Momentum tikweze umoyoun programa de cinco años de $ 28 millones (£ 20 millones) destinado a reducir las tasas de mortalidad materna e infantil en cinco de los 28 distritos de Malawi, estaba destinado a durar hasta 2027.
Es solo una de las muchas víctimas de la decisión de Donald Trump de suspender la ayuda extranjera solo horas después de asumir el cargo en enero, arriesgando la vida de algunas de las personas más pobres y vulnerables del mundo. En julio, el Congreso aprobó $ 9 mil millones en recortes para ayudar y transmisión pública. El mes pasado, el presidente de los Estados Unidos dijo que cancelaría $ 4.9 mil millones en ayuda ya aprobada por el Congreso.

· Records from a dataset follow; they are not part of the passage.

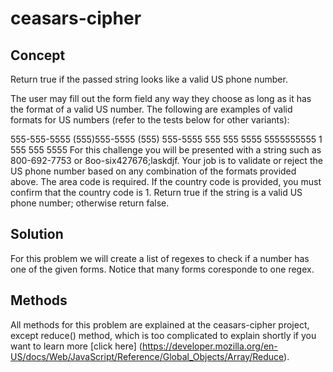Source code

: # ceasars-cipher

## Concept
Return true if the passed string looks like a valid US phone number.

The user may fill out the form field any way they choose as long as it has the format of a valid US number. The following are examples of valid formats for US numbers (refer to the tests below for other variants):

  555-555-5555
  (555)555-5555
  (555) 555-5555
  555 555 5555
  5555555555
  1 555 555 5555
For this challenge you will be presented with a string such as 800-692-7753 or 8oo-six427676;laskdjf. Your job is to validate or reject the US phone number based on any combination of the formats provided above. The area code is required. If the country code is provided, you must confirm that the country code is 1. Return true if the string is a valid US phone number; otherwise return false.

## Solution
For this problem we will create a list of regexes to check if a number has one of the given forms. Notice that many forms coresponde to one regex.

## Methods
All methods for this problem are explained at the ceasars-cipher project, except reduce() method, which is too complicated to explain shortly if you want to learn more [click here] (https://developer.mozilla.org/en-US/docs/Web/JavaScript/Reference/Global_Objects/Array/Reduce).
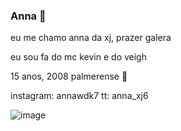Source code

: ### Anna  💚

eu me chamo anna da xj, prazer galera

eu sou fa do mc kevin e do veigh

15 anos, 2008
palmerense 💚

instagram: annawdk7
tt: anna_xj6


![image](https://github.com/annacarolina051c/annacarolina051C/assets/141137890/244fab2e-3d5e-418b-8b17-c26edc6eb187)

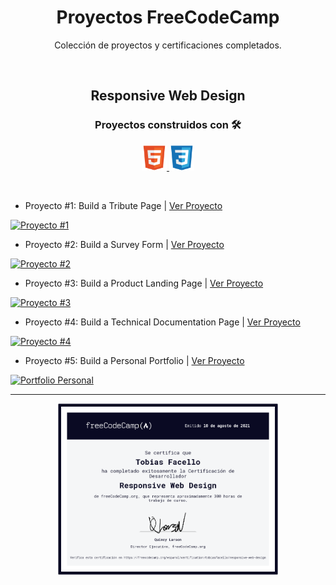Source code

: <h1 align="center">Proyectos FreeCodeCamp</h1>
<p align="center">Colección de proyectos y certificaciones completados.</p>

<br>

<h2 align="center">Responsive Web Design<h3>
<h3 align="center"> Proyectos construidos con 🛠️ </h3>
<p align="center"> <a href="https://www.w3.org/html/" target="_blank"> <img src="/images/html5-original.svg" alt="html5" width="40" height="40"/> </a> <a href="https://www.w3schools.com/css/" target="_blank"> <img src="/images/css3-original.svg" alt="css3" width="40" height="40"/> </a>
</p>
<br>

- Proyecto #1: Build a Tribute Page | [Ver Proyecto](https://tobiasfacello-fcc-project-1.netlify.app/)
  
[![Proyecto #1](https://github-readme-stats.vercel.app/api/pin/?username=tobiasfacello&repo=fcc-project-1)](https://github.com/tobiasfacello/fcc-project-1)

- Proyecto #2: Build a Survey Form | [Ver Proyecto](https://tobiasfacello-fcc-project-2.netlify.app/)

[![Proyecto #2](https://github-readme-stats.vercel.app/api/pin/?username=tobiasfacello&repo=fcc-project-2)](https://github.com/tobiasfacello/fcc-project-2)
  
- Proyecto #3: Build a Product Landing Page | [Ver Proyecto](https://tobiasfacello-fcc-project-3.netlify.app/)
  
[![Proyecto #3](https://github-readme-stats.vercel.app/api/pin/?username=tobiasfacello&repo=fcc-project-3)](https://github.com/tobiasfacello/fcc-project-3)

- Proyecto #4: Build a Technical Documentation Page | [Ver Proyecto](https://tobiasfacello-fcc-project-4.netlify.app/)
  
[![Proyecto #4](https://github-readme-stats.vercel.app/api/pin/?username=tobiasfacello&repo=fcc-project-4)](https://github.com/tobiasfacello/fcc-project-4)

- Proyecto #5: Build a Personal Portfolio | [Ver Proyecto](https://tobiasfacello-portfolio.netlify.app/)
  
[![Portfolio Personal](https://github-readme-stats.vercel.app/api/pin/?username=tobiasfacello&repo=portfolio-personal)](https://github.com/tobiasfacello/portfolio-personal)

<hr>
<p align="center">
  <a href="https://www.freecodecamp.org/espanol/certification/tobiasfacello/responsive-web-design" target="_blank"><img src="images/responsive-web-design-certification.png" width="70%" height="70%"></a>
</p>
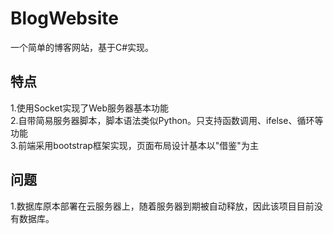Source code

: # BlogWebsite
一个简单的博客网站，基于C#实现。
## 特点
1.使用Socket实现了Web服务器基本功能  
2.自带简易服务器脚本，脚本语法类似Python。只支持函数调用、ifelse、循环等功能  
3.前端采用bootstrap框架实现，页面布局设计基本以"借鉴"为主  
## 问题
1.数据库原本部署在云服务器上，随着服务器到期被自动释放，因此该项目目前没有数据库。
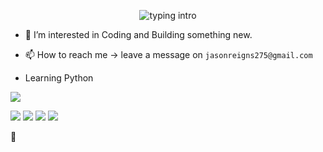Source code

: <p align="center">
<img src="https://readme-typing-svg.herokuapp.com/?color=08CE90&center=true&vCenter=true&lines=Hello+everyone!!!;My+name%27s+Prince+Sharma.;I%27m+a+full-stack+developer." alt="typing intro">
</p>

- 👀 I’m interested in Coding and Building something new.
- 📫 How to reach me -> leave a message on `jasonreigns275@gmail.com`

- Learning Python

![](https://komarev.com/ghpvc/?username=your-github-P-25&color=blueviolet)

![](http://github-profile-summary-cards.vercel.app/api/cards/profile-details?username=P-25&theme=midnight_purple)
![](http://github-profile-summary-cards.vercel.app/api/cards/repos-per-language?username=P-25&theme=midnight_purple)
![](http://github-profile-summary-cards.vercel.app/api/cards/stats?username=P-25&theme=midnight_purple)
![](http://github-profile-summary-cards.vercel.app/api/cards/productive-time?username=P-25&theme=midnight_purple&utcOffset=5.30)

🚄
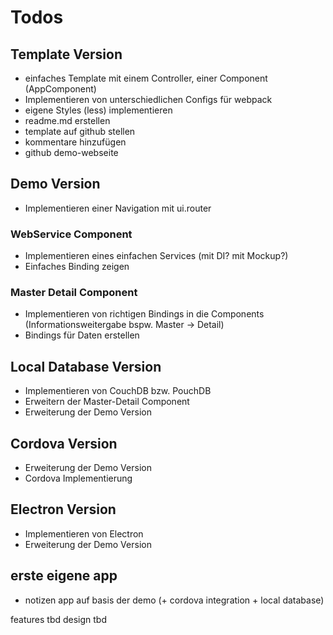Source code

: # Todos

## Template Version

- einfaches Template mit einem Controller, einer Component (AppComponent)
- Implementieren von unterschiedlichen Configs für webpack
- eigene Styles (less) implementieren
- readme.md erstellen
- template auf github stellen
- kommentare hinzufügen
- github demo-webseite

## Demo Version

- Implementieren einer Navigation mit ui.router

### WebService Component

- Implementieren eines einfachen Services (mit DI? mit Mockup?)
- Einfaches Binding zeigen

### Master Detail Component

- Implementieren von richtigen Bindings in die Components (Informationsweitergabe bspw. Master -> Detail)
- Bindings für Daten erstellen

## Local Database Version

- Implementieren von CouchDB bzw. PouchDB
- Erweitern der Master-Detail Component
- Erweiterung der Demo Version

## Cordova Version

- Erweiterung der Demo Version
- Cordova Implementierung

## Electron Version

- Implementieren von Electron
- Erweiterung der Demo Version

## erste eigene app

- notizen app auf basis der demo (+ cordova integration + local database)

features tbd
design tbd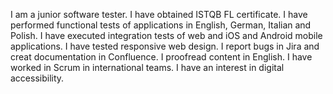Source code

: I am a junior software tester. I have obtained ISTQB FL certificate. I have performed functional tests of applications in English, German, Italian and Polish. I have executed integration tests of web and iOS and Android mobile applications. I have tested responsive web design. I report bugs in Jira and creat documentation in Confluence. I proofread content in English. I have worked in Scrum in international teams. I have an interest in digital accessibility.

Kafulatira, donde vive Banda, es un pueblo de cabañas de barro dispersas con casi 1,000 personas en el distrito de Salima, al este de la capital, Lilongwe. No hay agua o electricidad con tuberías, y un puente a través del río empinado que lo divide del centro de salud más cercano fue arrastrado en diciembre pasado.

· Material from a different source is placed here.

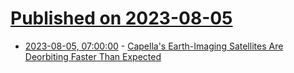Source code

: # [Published on 2023-08-05](index.md)

* [2023-08-05, 07:00:00](https://tech.slashdot.org/story/23/08/05/0119206/capellas-earth-imaging-satellites-are-deorbiting-faster-than-expected?utm_source=rss1.0mainlinkanon&utm_medium=feed) - [Capella's Earth-Imaging Satellites Are Deorbiting Faster Than Expected](https://tech.slashdot.org/story/23/08/05/0119206/capellas-earth-imaging-satellites-are-deorbiting-faster-than-expected?utm_source=rss1.0mainlinkanon&utm_medium=feed)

Una clínica móvil solía visitar a la comunidad cada mes más o menos, proporcionando un espacio privado para que las mujeres obtengan una detección de cánceres cervicales y otros cánceres, pruebas y tratamiento de VIH, y vacunas para niños. También proporcionó chequeos prenatales y servicios de planificación familiar, incluida la anticoncepción.
«Las clínicas de divulgación estaban ayudando mucho, porque podríamos acceder a los servicios aquí en el pueblo», dice Mulirani Gerard a través de un traductor. «Desde el año pasado, habíamos estado esperando que llegara el equipo, por lo que nos preguntamos qué había sucedido». Nadie les dijo a los aldeanos por qué su atención médica había sido cortada.
Gerard dice que no se ha visto muy afectada, ya que tiene un implante anticonceptivo que dura tres años, pero que otros no tuvieron tanta suerte. «Es un desafío, porque esto ha llevado a embarazos no deseados», dice la joven de 25 años, señalando a su amiga Banda, mientras se sientan a la sombra con otras madres mientras los niños tocan a su alrededor.
Juliette Kannda, una madre de tres hijos de 31 años, había estado recibiendo inyecciones anticonceptivas bimensuales. Ahora, dice, está ahorrando 10,000 kwacha para el viaje de ida y vuelta de 25 millas a otro centro de salud. «Estoy ansioso por obtener el implante (anticonceptivo), considerando las distancias que viajo para acceder a los servicios», dice ella.
Malawi es uno de los países más pobres del mundo. En 2024, el país sin litoral del sur de África tenía un Ingresos de solo $ 508 por personasegún el Banco Mundial. Es increíblemente vulnerable a la crisis climática: el 80% de la población trabajo en agricultura Y ha sido maltratado por repetidos ciclones y sequías en los últimos años. El país, de aproximadamente 22 millones de personas, también depende en gran medida de la ayuda.
La ayuda de los EE. UU., Tanto las subvenciones como los préstamos de bajo interés, ascendieron al 2% del PIB del país en 2024, según el Fondo Monetario Internacional. Eso se compara con un promedio de 0.5% en el África subsahariana.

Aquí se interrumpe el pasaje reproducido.